La segunda generación al rescate del petróleo

Foto: Reuters.

Frente a la discusión de la reforma energética que se viene, diversas voces se levantan para pedir una solución sin que se modifique la Carta Magna.

Según datos generales, Pemex genera cuatro de cada diez pesos que México recibe por la vía fiscal, lo que convierte a dicha empresa en el principal generador de impuestos. Hoy, México entra en una larga discusión respecto a qué hacer con la reforma energética y ésta es una discusión de dilemas nacionales. El primero, la intocabilidad del artículo 27º de la constitución, el cual tiene un gran guardián; error, amigo lector, si usted pensó en AMLO o en el ahora arribista Marcelo Ebrard, está usted completamente equivocado, ellos sólo discuten temas o están en contra de las propuestas del gobierno con el único fin de buscar una oposición para ganar algo, o dinero o una posición política que, por cierto, a estas alturas ya está totalmente perdida. El verdadero guardián del artículo 27º es el ingeniero Cuauhtémoc Cárdenas y lo hace por herencia y por conocimiento de causa.

Si analizamos su propuesta, él está, al igual que el Presidente Peña Nieto, por una modernización de Pemex sin cambio en la Constitución. Lo único que habría que hacer, según su dicho y propuesta, es quitar la obligación de las aportaciones de sus utilidades a  la caja hacendaria, además de, por obviedad, optimizar la operación, definir una adecuada apertura comercial, asegurando las políticas públicas para este fin.

Técnicamente hablando, su propuesta es apostar al crecimiento con crecimiento y la inversión privada que se lleve a cabo a través de los contratos que ya están autorizados por reglamento. El verdadero problema va a ser que, mientras no se cambie la política hacendaria a través de una gran reforma, este esquema no se va a poder implementar.

¿Qué implica cambiar este esquema hacendario? Dos cosas sencillas, pero complejas de implementar: una, eliminar los regímenes especiales de impuestos que afectarían directamente a las grandes empresas privadas nacionales e internacionales que vía regímenes de disminución de impuestos, obtienen más ganancias; tradicionalmente a estas empresas las defiende el partido de derecha. La otra, es el aumento del IVA para instaurarlo de manera generalizada o, en su caso, de una forma más adecuada, respetando una gran canasta básica de productos de primera necesidad; esta causa la va defender, a ultranza, la izquierda.
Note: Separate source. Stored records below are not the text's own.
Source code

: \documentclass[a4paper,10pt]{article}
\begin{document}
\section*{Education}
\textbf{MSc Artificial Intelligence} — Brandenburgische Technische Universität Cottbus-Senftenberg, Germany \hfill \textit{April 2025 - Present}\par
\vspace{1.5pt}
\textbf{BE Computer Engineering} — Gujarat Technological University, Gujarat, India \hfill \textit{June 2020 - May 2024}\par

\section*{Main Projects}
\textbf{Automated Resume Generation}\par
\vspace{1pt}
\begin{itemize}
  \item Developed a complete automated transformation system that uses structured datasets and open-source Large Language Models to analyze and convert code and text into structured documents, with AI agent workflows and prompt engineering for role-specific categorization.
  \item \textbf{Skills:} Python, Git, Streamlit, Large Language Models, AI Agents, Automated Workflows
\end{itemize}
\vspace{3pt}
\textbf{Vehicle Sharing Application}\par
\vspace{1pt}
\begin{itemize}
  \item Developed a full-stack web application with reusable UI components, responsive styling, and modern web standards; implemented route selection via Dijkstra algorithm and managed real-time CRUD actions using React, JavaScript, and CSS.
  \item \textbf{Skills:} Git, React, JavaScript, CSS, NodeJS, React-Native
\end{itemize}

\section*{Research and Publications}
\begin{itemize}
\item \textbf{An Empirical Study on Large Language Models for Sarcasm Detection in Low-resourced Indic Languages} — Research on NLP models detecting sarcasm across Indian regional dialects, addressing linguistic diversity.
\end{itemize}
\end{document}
Lo curioso del momento que estamos viviendo es que los dos partidos están desbaratados, peleándose internamente por el control del partido y para poder asegurar el control de presupuestos, las elecciones del 2015 y la ulterior candidatura presidencial.
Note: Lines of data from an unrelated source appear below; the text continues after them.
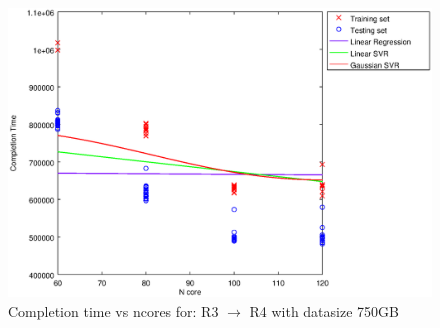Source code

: 
\begin {figure}[hbtp]
\centering
\includegraphics[width=\textwidth]{output/R3_R4_750_ALL_FEATURES/plot_R3_R4_750_bestmodels.eps}
\caption{Completion time vs ncores for: R3 $\rightarrow$ R4 with datasize 750GB}
\label{fig:coreonly_linear_R3_R4_750}
\end {figure}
Hoy, la presión a la República es enorme. Primero, dos partidos peleando por el control interno, con posiciones contrarias a las reformas hacendaria y energética, con ideologías distintas y, al mismo tiempo, en una desquiciada alianza electoral en contra del partido en el poder; los dos, sentados en el Pacto por México, en donde, gracias a los trabajos de éste, han podido encontrar, en el dialogo y gracias al gobierno, fortaleza para obtener el control de su partido.

Por su parte, la iniciativa privada está presionando, por un lado, para que se suelte el presupuesto público para inversión, principalmente en infraestructura, y, por el otro, no estaría muy contenta de que les quitaran los regímenes especiales que los han hecho ganar tanto dinero.

Si se llegará a adecuar la propuesta del Ingeniero Cárdenas, con algunos ajustes, se podría tener en México un camino de corto y mediano plazo, en donde se respete la propiedad de los recursos naturales de la nación, se tenga una empresa petrolera verdaderamente eficiente, moderna y utilitaria, sin los pesos anacrónicos del sindicato de Pemex y generando más impuestos por mayores ventas al extranjero, por crear productos de petroquímica que desarrolle el mercado interno y que, además, de pie a la investigación y desarrollo de nuevas energías sustentables.

Al mismo tiempo, México podría eliminar los regímenes especiales para que las empresas privadas paguen los impuestos que les correspondan, el sector privado tenga a tiempo los recursos públicos para ejecutar la obra pública, creando cadenas de valor para incorporar a las Pymes y que, de una manera transparente, pueda, vía los contratos autorizados en el 2008, invertir en Pemex, participando en su crecimiento y generando más actividad, trabajo e impuestos.

¿Sería mucho pedir que los políticos y los empresarios puedan llegar a un buen acuerdo, que le daría a México un verdadero crecimiento económico?  ¿Será que el PRI llegue a un acuerdo con el PRD y se logre hacer la reforma energética que ayudará a México a pasar a la historia y en donde el Ingeniero Cárdenas sea la segunda generación que salva al petróleo?

Ojalá así sea, para que invirtamos en México de alguna u otra manera.